The coconut palm is a tropical plant and is generally grown in humid, tropical regions. It grows optimally in areas with an annual mean temperature of 27°C (80.6°F) with in excess of 2000 hours of sunlight per year. The palm will thrive in a wide range of soils from sand to clay as long as they are well draining and well aerated with a pH between 4.3 and 8.0. Although palms are often found growing on sandy beaches, they can be successfully grown inland but will not tolerate freezing temperatures.
Coconut palms are propagated exclusively from seed. The seeds are ready for planting when the coconut milk can be heard sloshing around inside the seed when it is shaken. Seeds are germinated by planting in seed beds before transferring to a polythene bag or nursery beds after germination. Seeds should be planted on their sides in a shallow hole with enough soil to cover about one third of the seed. The seed should be watered regularly to prevent it drying out. Germination usually occurs after about 3 months but may take up to 6 months.
Coconut seedling can be transplanted from 6 months onwards or transferred to pots and grown further in the nursery. Trees require a wide spacing and are typically planted 8–9 m (26–30 ft) apart allowing a further 8–9 m (26–30 ft) between rows. Dwarf varieties can be spaced closer together and are typically planted 7.5 m (25 ft) apart allowing another 7.5 m (25 ft) between rows
The nuts ripen during the entire year. As a rule, a harvest is carried out every 1-2 months, when the ripened coconuts are harvested directly from the tree - farmers should not wait until the nuts fall from the tree. The nuts are fully ripened when the coconut water can be clearly heard sloshing against the inside when they are shaken. Harvesting too early can unfavorably affect the quality of the copra.

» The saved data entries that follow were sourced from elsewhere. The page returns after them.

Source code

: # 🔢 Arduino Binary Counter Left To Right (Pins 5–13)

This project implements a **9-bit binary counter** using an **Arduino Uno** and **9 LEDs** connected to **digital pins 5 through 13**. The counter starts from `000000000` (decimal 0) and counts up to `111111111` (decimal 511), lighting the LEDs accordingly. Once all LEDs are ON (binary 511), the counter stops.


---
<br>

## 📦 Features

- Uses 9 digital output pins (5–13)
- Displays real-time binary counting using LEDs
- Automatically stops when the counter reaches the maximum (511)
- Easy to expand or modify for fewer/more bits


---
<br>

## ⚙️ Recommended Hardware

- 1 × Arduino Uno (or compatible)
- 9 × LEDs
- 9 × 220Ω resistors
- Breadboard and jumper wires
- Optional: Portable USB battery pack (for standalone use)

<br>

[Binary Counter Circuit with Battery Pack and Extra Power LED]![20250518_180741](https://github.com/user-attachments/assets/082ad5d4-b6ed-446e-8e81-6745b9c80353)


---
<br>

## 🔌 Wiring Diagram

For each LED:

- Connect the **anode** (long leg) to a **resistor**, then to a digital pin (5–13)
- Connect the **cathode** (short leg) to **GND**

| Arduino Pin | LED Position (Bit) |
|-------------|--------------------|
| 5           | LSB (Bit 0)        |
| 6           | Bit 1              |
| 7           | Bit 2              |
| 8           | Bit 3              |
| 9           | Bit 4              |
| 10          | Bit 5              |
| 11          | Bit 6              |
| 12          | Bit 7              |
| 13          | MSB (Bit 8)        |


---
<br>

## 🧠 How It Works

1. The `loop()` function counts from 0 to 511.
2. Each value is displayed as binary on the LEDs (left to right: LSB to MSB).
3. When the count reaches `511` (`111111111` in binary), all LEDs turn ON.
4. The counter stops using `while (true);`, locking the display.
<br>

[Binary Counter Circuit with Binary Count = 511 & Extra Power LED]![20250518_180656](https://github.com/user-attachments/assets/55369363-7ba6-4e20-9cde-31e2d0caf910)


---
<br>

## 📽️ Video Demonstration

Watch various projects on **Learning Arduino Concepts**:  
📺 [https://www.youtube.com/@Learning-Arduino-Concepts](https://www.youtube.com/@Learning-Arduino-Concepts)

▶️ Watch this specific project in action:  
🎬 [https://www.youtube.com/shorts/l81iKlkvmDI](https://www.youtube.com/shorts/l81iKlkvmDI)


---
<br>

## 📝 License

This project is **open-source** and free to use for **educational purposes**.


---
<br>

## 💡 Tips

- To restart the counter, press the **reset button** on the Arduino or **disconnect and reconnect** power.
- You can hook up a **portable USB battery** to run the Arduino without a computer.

Stock plants that are suitable seed providers produce 100 nuts per year and up to 180 g copra per nut. In drier areas yields are usually 15-20 nuts/tree/year. Harvest fully-ripened nuts intended to provide seeds after 11-12 months. Cut down nuts and lower them carefully (e.g.by rope). Do not allow the nuts to fall down. Following the harvest, store nuts for a short break in a covered, well- ventilated place.
Remove the husk first. Dry nuts on a clean surface to reduce moisture from 45% to 6%. In fine weather this takes about 5 days. Turn the pieces occasionally and cover them at night and in rainy weather.
Make a fire in the pit of the kiln. Use the coconut shells as fuel as they heat well and smoke little. Put the copra on a wire mesh platform over the fire and protect it from the rain. This takes about 4 days.